Ils glapirent et vociférèrent pour la joie des caméras excitée par le buzz ainsi offert. « LFI pris à partie par les manifestants ? » s’interrogea gravement l’écran d’une chaine liée à la manipulation. Rires : l’opération tourna court. D’abord parce que la masse d’étudiants présente dedans et dehors réduisait à néant l’angle choisi à propos d’une « minorité agissante » pro palestinienne. Et parce que le malheureux Quentin Coton ayant ciblé une jeune femme pour rouler les mécaniques et pousser des hurlements fut mis en déroute par l’intéressée. Une insoumise grand teint, évidemment, « wokiste intersectionnelle+islamogauchiste+écoterroriste+apologiste-du-terrorisme ».

Un mètre cinquante-six féminin rationnellement déterminée renvoya le chiot halluciné et braillard en amphis : « allez hop ! hop ! hop ! va en cours ». Magique! Hélas Quentin Coton n’est pas étudiant dans cette établissement comme la télé veut le faire croire. Il est donc retourné au bistrot préparer son prochain diplôme de provocateur. Les autres comploteurs sont restés discrets. Moi je n’ai rien vu de tout cela, sauf la main d’un type qui a essayé de me frapper sur mon passage en disant « ami du Hamas ! ».

Je ne comprends rien à cet « amis du Hamas » qui m’en voulait. Les médias s’ennuieraient sans moi ! J’occupe des pages de délire ici et là, des heures de plateaux de blabla. Beaucoup sont des rubricards qu’on a enterré vivants là, ne sachant quoi faire d’autres avec eux. Ou elles.

Ainsi, les deux malheureuses du journal Le Monde. Pour leur cinquante et unième article hostile d’affilé, elles ont fini par rater leur angle faute de motivation au travail. Métier ennuyeux, répétitif, sans prestige qui fait de vous les parias des diners en ville dont on se moque ensuite entre soi et entre collègues qui savent à quoi s’en tenir sur les personnes autant que sur les trajectoires. Selon elles, à Sciences Po, je « tentais de me justifier » pour avoir cité Hannah Arendt. Nul ! C’est le contraire !

J’assume et je l’ai répété devant les centaines d’étudiants présents dans l’amphi de Sciences po. Donc elles n’ont pas écouté. Elles se « sont fait raconter », comme d’habitude. Il est vrai qu’elles venaient de découvrir l’existence de Arendt. Mais elles n’ont toujours pas compris, cela va de soi, le sujet posé.

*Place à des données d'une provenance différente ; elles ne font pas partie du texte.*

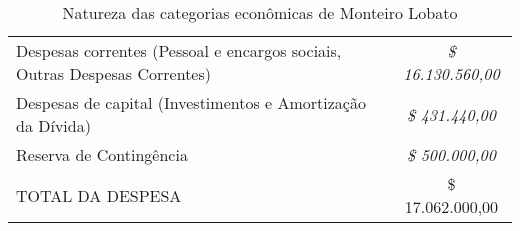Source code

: \begin{table}[htbp]
	\centering
	\caption{Natureza das categorias econômicas de Monteiro Lobato}
	\begin{tabular}{p{19.455em}c}
		\rowcolor[rgb]{ .969,  .588,  .275} \textcolor[rgb]{ 1,  1,  1}{Despesas correntes (Pessoal e encargos sociais, Outras Despesas Correntes)} & \cellcolor[rgb]{ .992,  .914,  .851}\textit{ \$         16.130.560,00 } \\
		\rowcolor[rgb]{ .969,  .588,  .275} \textcolor[rgb]{ 1,  1,  1}{Despesas de capital (Investimentos e Amortização da Dívida)} & \cellcolor[rgb]{ .984,  .831,  .706}\textit{ \$              431.440,00 } \\
		\rowcolor[rgb]{ .969,  .588,  .275} \textcolor[rgb]{ 1,  1,  1}{Reserva de Contingência} & \cellcolor[rgb]{ .992,  .914,  .851}\textit{ \$              500.000,00 } \\
		\rowcolor[rgb]{ .969,  .588,  .275} \textcolor[rgb]{ 1,  1,  1}{TOTAL DA DESPESA} & \cellcolor[rgb]{ .984,  .831,  .706} \$      17.062.000,00  \\
	\end{tabular}%
	\label{tab:acoes_emerg}%
\end{table}%


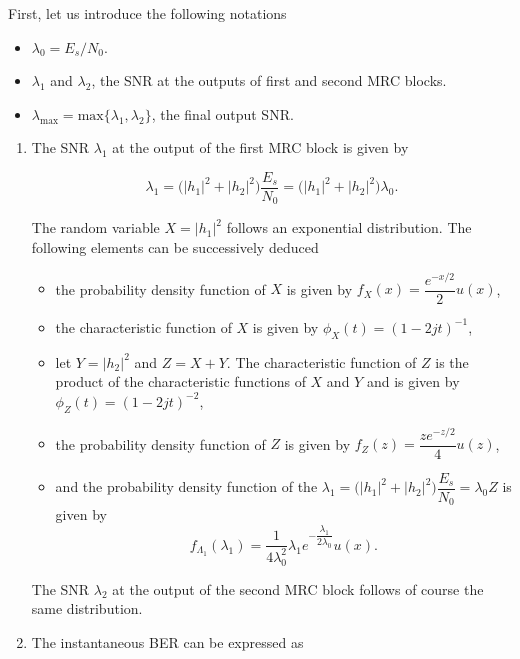 \documentclass [a4paper, 11pt] {article}
\begin{document}
    \begin{solution}
       First, let us introduce the following notations

\begin{itemize}
    \item $\lambda_0 = E_s/N_0$.
    \item $\lambda_1$ and $\lambda_2$, the SNR at the outputs of first and second MRC blocks.
    \item $\lambda_{\text{max}} = \text{max}\{\lambda_1,\lambda_2\}$, the final output SNR.
\end{itemize}

\begin{enumerate}

\item The SNR $\lambda_1$ at the output of the first MRC block is given by

\begin{equation}\lambda_1 = \big(|h_1|^2+|h_2|^2 \big) \frac{E_s}{N_0} = \big(|h_1|^2+|h_2|^2 \big) \lambda_0.
\end{equation}

The random variable $X = |h_1|^2$ follows an exponential distribution. The following elements can be successively deduced
\begin{itemize}
    \item the probability density function of $X$ is given by $ f_X(x) = \dfrac{e^{-x/2}}{2} u(x)$,
    \item the characteristic function of $X$ is given by $\phi_X(t) = (1-2 jt)^{-1}$,
    \item let $Y = |h_2|^2$ and $Z = X+Y$. The characteristic function of $Z$ is the product of the characteristic functions of $X$ and $Y$ and is given by $\phi_Z(t) = (1-2 jt)^{-2}$,
    \item the probability density function of $Z$ is given by $f_Z(z) = \dfrac{ze^{-z/2}}{4} u(z)$,
    \item and the probability density function of the $\lambda_1 = \big(|h_1|^2+|h_2|^2 \big) \dfrac{E_s}{N_0} = \lambda_0 Z$ is given by
    \begin{equation}f_{\Lambda_1}(\lambda_1) = \frac{1}{4\lambda_0^2}\lambda_1 e^{-\dfrac{\lambda_1}{2\lambda_0}} u(x).\end{equation}
\end{itemize}

The SNR $\lambda_2$ at the output of the second MRC block follows of course the same distribution.

\item The instantaneous BER can be expressed as


\end{enumerate}
\end{solution}
\end{document}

C’est-à-dire ce que veut dire le mécanisme de la « banalité du mal ».

Elles auraient pu reprendre à leur compte les critiques de l’époque contre cette thèse. Il était facile de recopier les grands esprits qui déjà dans L’Obs, en 1963, s’étaient demandés si Arendt ne serait pas nazie. Je donne là un coup de main gratuit aux plumitifs anti-insoumis. Au total, si l’on passe le moment désagréable où, comme d’habitude, les éléments de langage d’une certaine extrême droite sont mis en circulation dans les rédactions je suis extrêmement satisfait du résultat obtenu. Nombre de personnes, de jeunes gens sont allés chercher les livres en question.

La consultation de mon discours de 2001 pour la commémoration de la rafle du Vel d’Hiv a été bonne. Mais surtout ce mercredi une grande chaine met à l’ordre du jour (« La grande librairie » sur France 5) le thème de l’entrée dans la pratique bureaucratique banalisée du mal. D’autres se préparent.

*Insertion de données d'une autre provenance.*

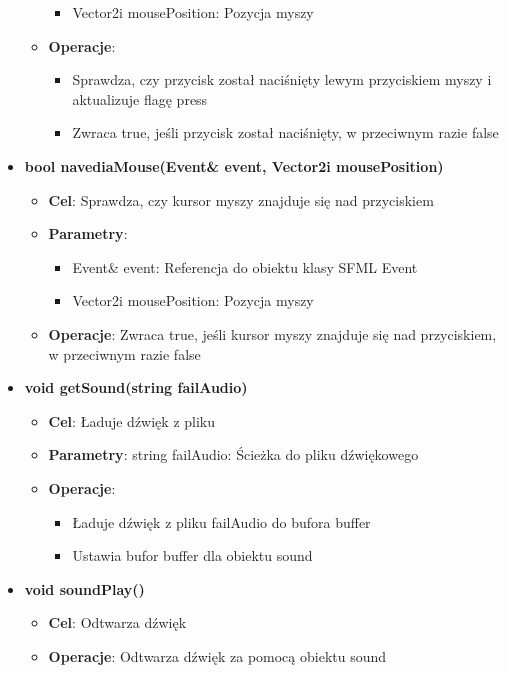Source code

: \documentclass[a4paper, 10pt]{article}
\begin{document}
\begin{itemize}
\begin{itemize}
\begin{itemize}
					\item Vector2i mousePosition: Pozycja myszy
				\end{itemize}
			\item \textbf{Operacje}:
				\begin{itemize}
					\item Sprawdza, czy przycisk został naciśnięty lewym przyciskiem myszy i aktualizuje flagę press
					\item  Zwraca true, jeśli przycisk został naciśnięty, w przeciwnym razie false
				\end{itemize}
		\end{itemize}
	\item \textbf{bool navediaMouse(Event\& event, Vector2i mousePosition)}
		\begin{itemize}
			\item \textbf{Cel}: Sprawdza, czy kursor myszy znajduje się nad przyciskiem
			\item \textbf{Parametry}:
				\begin{itemize}
					\item Event\& event: Referencja do obiektu klasy SFML Event
					\item Vector2i mousePosition: Pozycja myszy
				\end{itemize}
			\item \textbf{Operacje}: Zwraca true, jeśli kursor myszy znajduje się nad przyciskiem, w przeciwnym razie false
		\end{itemize}
	\item \textbf{void getSound(string failAudio)}
		\begin{itemize}
			\item \textbf{Cel}: Ładuje dźwięk z pliku
			\item \textbf{Parametry}: string failAudio: Ścieżka do pliku dźwiękowego
			\item \textbf{Operacje}:
				\begin{itemize}
					\item Ładuje dźwięk z pliku failAudio do bufora buffer
					\item Ustawia bufor buffer dla obiektu sound
				\end{itemize}
		\end{itemize}
	\item \textbf{void soundPlay()}
		\begin{itemize}
			\item \textbf{Cel}: Odtwarza dźwięk
			\item \textbf{Operacje}: Odtwarza dźwięk za pomocą obiektu sound

\end{itemize}
\end{itemize}
\end{document}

Des intellectuels reprennent la plume. Un secteur de l’université de Lille a osé exprimer après vote interne une réfutation de l’interdiction de notre conférence. C’est le point décisif. Le but est que dans ces milieux cesse le conformisme et la soumission aux dominants universitaires du moment, tous idéologiquement marqués et ne le cachant plus. Le feu se rallume. Des résistances de cette nature apparaissent dans le monde entier après des mois de sidération et de peur de parler.

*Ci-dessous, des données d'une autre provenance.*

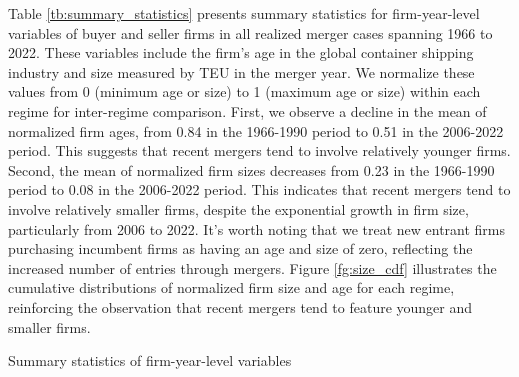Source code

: \documentclass[10pt]{article}
\begin{document}
Table \ref{tb:summary_statistics} presents summary statistics for firm-year-level variables of buyer and seller firms in all realized merger cases spanning 1966 to 2022. 
These variables include the firm's age in the global container shipping industry and size measured by TEU in the merger year. 
We normalize these values from 0 (minimum age or size) to 1 (maximum age or size) within each regime for inter-regime comparison.
First, we observe a decline in the mean of normalized firm ages, from 0.84 in the 1966-1990 period to 0.51 in the 2006-2022 period. 
This suggests that recent mergers tend to involve relatively younger firms.
Second, the mean of normalized firm sizes decreases from 0.23 in the 1966-1990 period to 0.08 in the 2006-2022 period.
This indicates that recent mergers tend to involve relatively smaller firms, despite the exponential growth in firm size, particularly from 2006 to 2022.
It's worth noting that we treat new entrant firms purchasing incumbent firms as having an age and size of zero, reflecting the increased number of entries through mergers.
Figure \ref{fg:size_cdf} illustrates the cumulative distributions of normalized firm size and age for each regime, reinforcing the observation that recent mergers tend to feature younger and smaller firms.


\begin{table}[!htbp]
  \begin{center}
      \caption{Summary statistics of firm-year-level variables}
      \label{tb:summary_statistics} 
      \subfloat[CIY (1966-1990)]{}\\
      \subfloat[IHS (1991-2005)]{}\\
      \subfloat[HB (2006-2022)]{}
      
  \end{center}\footnotesize
\end{table} 
\end{document}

Ainsi cet exemple parmi tant d’autres à l’Université d’Indianapolis (Etat d’Indiana, Etats-Unis) la vice-doyenne de l’université, Elizabeth Dunn, est descendue sur le terrain aux cotés des étudiants et des professeurs engagés contre le génocide : « Je pourrais perdre mon emploi à cause de ma présence ici, mais je ne pouvais pas rester assise et attendre ! ».

L’ambiance a changé aux USA depuis les débuts des crimes de guerre en novembre lorsqu’étaient licenciés des doyens de facs Nord-américaines hostiles au signaux de génocide. Car après tant de jours la honte commence à s’installer dans les consciences à propos de la lâcheté du silence. La diversion iranienne n’a servi à rien. Les images des fosses communes à Gaza, des malades enterrés vivants (pour ne parler que de cela) et celles qui arriveront avec la prochaine tuerie à Rafah font leur effet.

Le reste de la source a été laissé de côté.